Regenerative medicine research theme
Dr Dan Stratton has been engaged in characterising microvesicle biogenesis. This unique work lead to the discovery of two distinct microvesicle subtypes that are identifiable from one parent cell type depending on their pathways of biogenesis. The research involved describing their distinct properties such as protein profile, size and receptor expression and how this relates to their biogenesis. This research also discovered for the first time that microvesicles carry calcium as cargo.
Applying the field of microvesicles to tissue regeneration, the RMRG aims to better understand the molecular and biochemical principles underling planarian tissue redistribution, regeneration and apply them to Human medicine.
- To elucidate the role of microvesicles in planaria and Human regeneration.
- To identify Human homologues to protein expression during planaria regeneration and apply the mechanisms of their expression to human cells.
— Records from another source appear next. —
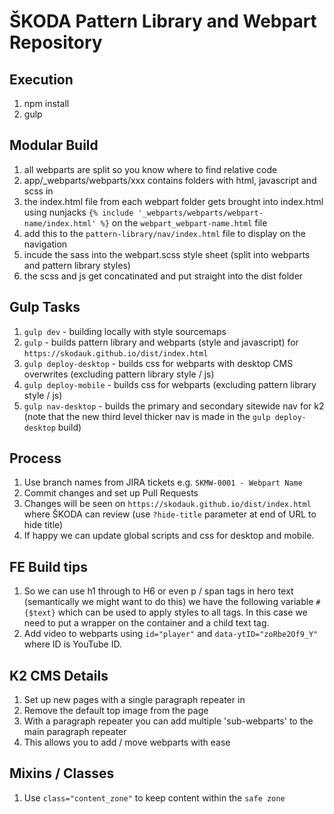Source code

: # ŠKODA Pattern Library and Webpart Repository

## Execution
1. npm install
2. gulp 

## Modular Build
1. all webparts are split so you know where to find relative code
2. app/_webparts/webparts/xxx contains folders with html, javascript and scss in
3. the index.html file from each webpart folder gets brought into index.html using nunjacks `{% include '_webparts/webparts/webpart-name/index.html' %}` on the `webpart_webpart-name.html` file
4. add this to the `pattern-library/nav/index.html` file to display on the navigation
5. incude the sass into the webpart.scss style sheet (split into webparts and pattern library styles)
5. the scss and js get concatinated and put straight into the dist folder

## Gulp Tasks
1. `gulp dev` - building locally with style sourcemaps
2. `gulp` - builds pattern library and webparts (style and javascript) for `https://skodauk.github.io/dist/index.html`
3. `gulp deploy-desktop` - builds css for webparts with desktop CMS overwrites (excluding pattern library style / js)
4. `gulp deploy-mobile` - builds css for webparts (excluding pattern library style / js)
5. `gulp nav-desktop` - builds the primary and secondary sitewide nav for k2 (note that the new third level thicker nav is made in the `gulp deploy-desktop` build)

## Process
1. Use branch names from JIRA tickets e.g. `SKMW-0001 - Webpart Name`
2. Commit changes and set up Pull Requests
3. Changes will be seen on `https://skodauk.github.io/dist/index.html` where ŠKODA can review (use `?hide-title` parameter at end of URL to hide title)
4. If happy we can update global scripts and css for desktop and mobile.

## FE Build tips
1. So we can use h1 through to H6 or even p / span tags in hero text (semantically we might want to do this) we have the following variable `#{$text}` which can be used to apply styles to all tags. In this case we need to put a wrapper on the container and a child text tag.
2. Add video to webparts using `id="player"` and `data-ytID="zoRbe2Of9_Y"` where ID is YouTube ID.

## K2 CMS Details
1. Set up new pages with a single paragraph repeater in
2. Remove the default top image from the page
3. With a paragraph repeater you can add multiple 'sub-webparts' to the main paragraph repeater
4. This allows you to add / move webparts with ease

## Mixins / Classes
1. Use `class="content_zone"` to keep content within the `safe zone`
- To discover the processes governing cellular redistribution according to their scale.
- To develop and employ the necessary tools to conduct the research.
Microvesicles have been shown to be implicated in a wide variety of cellular functions including, apoptosis, differentiation, proliferation and metastasis.
RMRG will be conducting tissue repair work using the 3D printing process. In conjunction with our other research interests this offers exciting possibilities into Human regenerative medicine.